# [What this task involves]
Pick out each line of the records that includes the string "Christians", and copy it.

▽

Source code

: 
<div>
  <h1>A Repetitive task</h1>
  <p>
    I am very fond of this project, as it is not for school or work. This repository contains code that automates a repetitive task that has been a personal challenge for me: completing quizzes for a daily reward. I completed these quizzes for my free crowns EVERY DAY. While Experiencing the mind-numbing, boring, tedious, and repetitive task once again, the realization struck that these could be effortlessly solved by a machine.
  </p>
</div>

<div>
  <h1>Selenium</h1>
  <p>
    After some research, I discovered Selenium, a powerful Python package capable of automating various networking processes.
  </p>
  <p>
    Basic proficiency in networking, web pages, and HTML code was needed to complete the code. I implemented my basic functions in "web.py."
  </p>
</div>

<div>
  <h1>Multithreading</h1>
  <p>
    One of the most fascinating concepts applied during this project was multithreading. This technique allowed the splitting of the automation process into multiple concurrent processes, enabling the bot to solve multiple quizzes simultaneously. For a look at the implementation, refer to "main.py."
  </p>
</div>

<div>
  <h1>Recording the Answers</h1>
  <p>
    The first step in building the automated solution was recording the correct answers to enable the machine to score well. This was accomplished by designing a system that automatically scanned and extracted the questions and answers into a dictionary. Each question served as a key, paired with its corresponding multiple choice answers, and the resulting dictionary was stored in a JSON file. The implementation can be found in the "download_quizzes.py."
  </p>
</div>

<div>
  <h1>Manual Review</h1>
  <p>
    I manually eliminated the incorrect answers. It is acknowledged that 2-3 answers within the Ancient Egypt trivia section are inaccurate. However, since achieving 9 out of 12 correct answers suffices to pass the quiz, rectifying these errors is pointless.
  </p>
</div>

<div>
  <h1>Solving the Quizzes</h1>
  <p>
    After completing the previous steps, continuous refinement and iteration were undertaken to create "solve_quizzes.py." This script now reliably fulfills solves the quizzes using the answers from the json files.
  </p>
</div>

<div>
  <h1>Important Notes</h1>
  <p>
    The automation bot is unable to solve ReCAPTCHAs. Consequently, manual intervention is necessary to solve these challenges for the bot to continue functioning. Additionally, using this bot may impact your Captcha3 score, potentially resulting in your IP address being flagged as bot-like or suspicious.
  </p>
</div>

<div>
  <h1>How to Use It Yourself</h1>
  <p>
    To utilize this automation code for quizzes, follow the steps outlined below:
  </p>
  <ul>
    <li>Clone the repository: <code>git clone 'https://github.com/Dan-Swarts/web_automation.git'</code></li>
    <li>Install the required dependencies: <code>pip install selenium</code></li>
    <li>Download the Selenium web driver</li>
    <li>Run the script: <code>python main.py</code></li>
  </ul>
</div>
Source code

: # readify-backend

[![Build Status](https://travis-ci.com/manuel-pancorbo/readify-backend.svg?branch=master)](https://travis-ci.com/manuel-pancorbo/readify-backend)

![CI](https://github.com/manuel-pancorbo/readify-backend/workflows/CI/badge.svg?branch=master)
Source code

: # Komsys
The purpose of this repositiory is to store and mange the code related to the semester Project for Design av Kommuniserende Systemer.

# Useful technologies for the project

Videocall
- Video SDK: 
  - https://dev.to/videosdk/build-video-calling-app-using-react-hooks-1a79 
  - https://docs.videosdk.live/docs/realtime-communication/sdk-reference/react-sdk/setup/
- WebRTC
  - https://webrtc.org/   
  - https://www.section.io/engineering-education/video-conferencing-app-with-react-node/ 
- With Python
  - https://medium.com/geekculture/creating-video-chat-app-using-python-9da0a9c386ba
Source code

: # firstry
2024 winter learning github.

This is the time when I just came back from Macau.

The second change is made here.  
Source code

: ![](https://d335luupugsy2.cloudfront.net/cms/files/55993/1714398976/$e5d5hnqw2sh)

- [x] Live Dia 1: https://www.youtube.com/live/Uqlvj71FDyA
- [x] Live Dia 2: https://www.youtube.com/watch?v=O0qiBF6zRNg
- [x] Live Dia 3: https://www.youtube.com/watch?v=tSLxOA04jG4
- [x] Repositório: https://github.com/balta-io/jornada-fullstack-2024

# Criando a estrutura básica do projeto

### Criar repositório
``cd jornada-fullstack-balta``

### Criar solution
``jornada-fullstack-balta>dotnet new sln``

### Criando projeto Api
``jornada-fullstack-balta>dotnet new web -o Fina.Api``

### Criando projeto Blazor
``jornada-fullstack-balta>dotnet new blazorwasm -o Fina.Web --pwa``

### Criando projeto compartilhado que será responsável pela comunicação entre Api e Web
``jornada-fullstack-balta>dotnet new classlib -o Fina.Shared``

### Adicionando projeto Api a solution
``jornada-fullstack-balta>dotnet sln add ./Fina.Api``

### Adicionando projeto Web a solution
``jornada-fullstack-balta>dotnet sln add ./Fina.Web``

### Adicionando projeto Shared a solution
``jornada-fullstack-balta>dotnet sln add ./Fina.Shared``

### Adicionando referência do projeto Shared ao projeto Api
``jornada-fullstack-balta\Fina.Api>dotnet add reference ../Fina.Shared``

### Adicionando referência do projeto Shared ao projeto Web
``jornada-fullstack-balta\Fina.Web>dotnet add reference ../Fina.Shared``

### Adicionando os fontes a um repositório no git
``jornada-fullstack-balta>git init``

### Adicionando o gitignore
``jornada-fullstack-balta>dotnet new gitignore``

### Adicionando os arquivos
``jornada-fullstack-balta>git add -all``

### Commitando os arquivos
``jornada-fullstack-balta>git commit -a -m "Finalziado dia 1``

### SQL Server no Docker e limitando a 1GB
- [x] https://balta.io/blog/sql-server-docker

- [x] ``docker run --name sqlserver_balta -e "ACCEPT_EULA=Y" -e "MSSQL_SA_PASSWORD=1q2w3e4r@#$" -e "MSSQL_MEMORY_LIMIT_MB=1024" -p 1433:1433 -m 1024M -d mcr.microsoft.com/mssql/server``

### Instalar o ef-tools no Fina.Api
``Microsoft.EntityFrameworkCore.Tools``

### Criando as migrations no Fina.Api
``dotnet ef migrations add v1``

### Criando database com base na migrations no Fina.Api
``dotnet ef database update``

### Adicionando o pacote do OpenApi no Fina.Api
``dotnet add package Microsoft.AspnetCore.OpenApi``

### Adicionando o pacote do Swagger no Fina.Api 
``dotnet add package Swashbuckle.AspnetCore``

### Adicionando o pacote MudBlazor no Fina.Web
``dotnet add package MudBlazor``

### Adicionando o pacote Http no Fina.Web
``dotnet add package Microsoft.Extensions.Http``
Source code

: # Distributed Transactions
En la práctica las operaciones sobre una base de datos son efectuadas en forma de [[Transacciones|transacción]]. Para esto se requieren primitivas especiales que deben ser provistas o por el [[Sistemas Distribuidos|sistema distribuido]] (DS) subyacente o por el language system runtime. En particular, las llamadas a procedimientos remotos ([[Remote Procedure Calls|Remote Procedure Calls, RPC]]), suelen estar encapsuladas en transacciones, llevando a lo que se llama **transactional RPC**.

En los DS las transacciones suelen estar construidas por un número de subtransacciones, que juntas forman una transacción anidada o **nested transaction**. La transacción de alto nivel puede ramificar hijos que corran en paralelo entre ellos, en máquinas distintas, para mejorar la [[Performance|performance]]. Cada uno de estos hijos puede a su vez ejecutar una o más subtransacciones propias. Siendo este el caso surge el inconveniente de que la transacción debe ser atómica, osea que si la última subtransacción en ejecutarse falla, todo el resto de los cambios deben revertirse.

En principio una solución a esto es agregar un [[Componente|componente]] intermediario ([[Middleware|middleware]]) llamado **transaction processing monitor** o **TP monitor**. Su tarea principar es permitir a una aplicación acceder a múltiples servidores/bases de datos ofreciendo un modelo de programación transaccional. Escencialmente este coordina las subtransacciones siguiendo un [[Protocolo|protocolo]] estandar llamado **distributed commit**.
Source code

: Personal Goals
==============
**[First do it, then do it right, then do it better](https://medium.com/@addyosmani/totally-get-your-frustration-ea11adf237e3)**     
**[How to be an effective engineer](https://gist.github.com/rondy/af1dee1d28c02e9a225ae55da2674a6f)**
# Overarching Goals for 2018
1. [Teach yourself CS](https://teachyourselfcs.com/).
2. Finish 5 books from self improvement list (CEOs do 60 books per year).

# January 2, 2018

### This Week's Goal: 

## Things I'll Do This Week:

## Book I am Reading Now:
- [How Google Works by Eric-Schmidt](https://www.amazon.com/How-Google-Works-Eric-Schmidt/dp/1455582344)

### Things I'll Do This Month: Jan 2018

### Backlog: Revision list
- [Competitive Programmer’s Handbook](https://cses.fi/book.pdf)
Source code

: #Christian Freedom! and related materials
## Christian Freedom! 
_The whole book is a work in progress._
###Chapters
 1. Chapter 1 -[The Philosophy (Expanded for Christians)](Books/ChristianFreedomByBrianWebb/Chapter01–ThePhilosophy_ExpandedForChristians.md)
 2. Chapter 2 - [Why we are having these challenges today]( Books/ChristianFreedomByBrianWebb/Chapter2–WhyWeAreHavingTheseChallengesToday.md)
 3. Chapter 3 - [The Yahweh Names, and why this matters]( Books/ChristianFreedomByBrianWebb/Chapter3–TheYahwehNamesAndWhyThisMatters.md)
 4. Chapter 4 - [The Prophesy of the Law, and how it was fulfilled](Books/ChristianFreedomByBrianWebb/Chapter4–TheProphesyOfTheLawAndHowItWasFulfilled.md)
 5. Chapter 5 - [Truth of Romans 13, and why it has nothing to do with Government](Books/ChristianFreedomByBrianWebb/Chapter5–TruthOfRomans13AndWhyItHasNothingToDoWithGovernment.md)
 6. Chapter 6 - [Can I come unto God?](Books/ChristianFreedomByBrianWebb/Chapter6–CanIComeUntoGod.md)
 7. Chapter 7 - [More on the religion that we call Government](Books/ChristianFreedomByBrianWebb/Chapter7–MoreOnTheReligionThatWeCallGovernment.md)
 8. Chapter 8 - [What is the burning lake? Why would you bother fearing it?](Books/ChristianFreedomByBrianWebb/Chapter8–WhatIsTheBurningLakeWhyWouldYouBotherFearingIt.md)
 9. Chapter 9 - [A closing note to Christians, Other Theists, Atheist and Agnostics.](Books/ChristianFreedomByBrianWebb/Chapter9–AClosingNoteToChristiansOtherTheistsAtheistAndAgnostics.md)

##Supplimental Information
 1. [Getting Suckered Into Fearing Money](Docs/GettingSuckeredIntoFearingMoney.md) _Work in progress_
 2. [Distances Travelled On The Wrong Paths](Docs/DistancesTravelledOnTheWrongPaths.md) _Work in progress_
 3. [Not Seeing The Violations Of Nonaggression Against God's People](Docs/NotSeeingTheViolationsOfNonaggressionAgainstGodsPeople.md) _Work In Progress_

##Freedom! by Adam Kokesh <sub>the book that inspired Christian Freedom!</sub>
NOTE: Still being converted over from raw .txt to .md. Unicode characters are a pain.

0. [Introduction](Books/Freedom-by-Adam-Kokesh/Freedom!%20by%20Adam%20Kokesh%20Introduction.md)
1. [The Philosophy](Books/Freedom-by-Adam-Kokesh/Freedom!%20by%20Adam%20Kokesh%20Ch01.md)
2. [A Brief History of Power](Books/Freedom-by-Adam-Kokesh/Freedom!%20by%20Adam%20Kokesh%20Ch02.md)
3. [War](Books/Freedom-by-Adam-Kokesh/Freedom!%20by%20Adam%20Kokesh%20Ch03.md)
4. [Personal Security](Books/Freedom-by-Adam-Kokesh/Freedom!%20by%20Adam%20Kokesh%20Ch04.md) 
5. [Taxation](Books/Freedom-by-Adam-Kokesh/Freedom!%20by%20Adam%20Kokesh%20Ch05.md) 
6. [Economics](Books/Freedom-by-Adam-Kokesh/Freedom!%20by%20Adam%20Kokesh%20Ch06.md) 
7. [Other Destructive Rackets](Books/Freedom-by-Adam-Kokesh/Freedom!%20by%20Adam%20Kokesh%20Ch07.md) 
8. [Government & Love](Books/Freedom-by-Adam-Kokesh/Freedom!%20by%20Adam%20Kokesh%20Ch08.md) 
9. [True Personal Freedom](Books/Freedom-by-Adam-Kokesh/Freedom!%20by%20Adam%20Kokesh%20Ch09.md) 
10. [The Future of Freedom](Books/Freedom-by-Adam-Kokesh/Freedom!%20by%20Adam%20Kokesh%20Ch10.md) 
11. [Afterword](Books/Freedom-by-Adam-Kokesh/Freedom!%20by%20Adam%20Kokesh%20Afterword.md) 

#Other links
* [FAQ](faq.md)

△

# [Expected answer]
 1. Chapter 1 -[The Philosophy (Expanded for Christians)](Books/ChristianFreedomByBrianWebb/Chapter01–ThePhilosophy_ExpandedForChristians.md)
 9. Chapter 9 - [A closing note to Christians, Other Theists, Atheist and Agnostics.](Books/ChristianFreedomByBrianWebb/Chapter9–AClosingNoteToChristiansOtherTheistsAtheistAndAgnostics.md)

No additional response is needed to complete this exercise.